• _Task_
Please retype the line that contains "of Southern California.**" and all lines that follow it to the end of the entries below, exactly as they stand, with nothing added.

• _Records for this exercise_
= = = = =
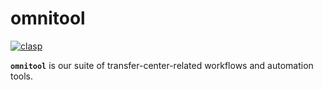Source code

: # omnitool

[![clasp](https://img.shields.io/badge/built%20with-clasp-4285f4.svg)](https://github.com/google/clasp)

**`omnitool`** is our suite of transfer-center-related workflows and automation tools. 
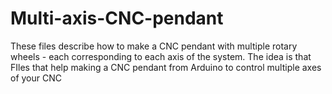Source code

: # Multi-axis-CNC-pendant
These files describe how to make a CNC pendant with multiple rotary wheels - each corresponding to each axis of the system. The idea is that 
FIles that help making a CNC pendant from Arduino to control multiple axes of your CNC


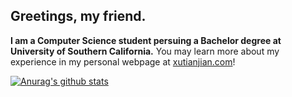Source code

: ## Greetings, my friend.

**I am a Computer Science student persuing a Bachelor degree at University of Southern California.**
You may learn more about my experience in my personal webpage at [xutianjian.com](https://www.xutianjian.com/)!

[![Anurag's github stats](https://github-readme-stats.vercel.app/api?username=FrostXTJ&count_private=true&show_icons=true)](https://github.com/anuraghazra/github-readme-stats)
= = = = =
• _Result below_
**I am a Computer Science student persuing a Bachelor degree at University of Southern California.**
You may learn more about my experience in my personal webpage at [xutianjian.com](https://www.xutianjian.com/)!

[![Anurag's github stats](https://github-readme-stats.vercel.app/api?username=FrostXTJ&count_private=true&show_icons=true)](https://github.com/anuraghazra/github-readme-stats)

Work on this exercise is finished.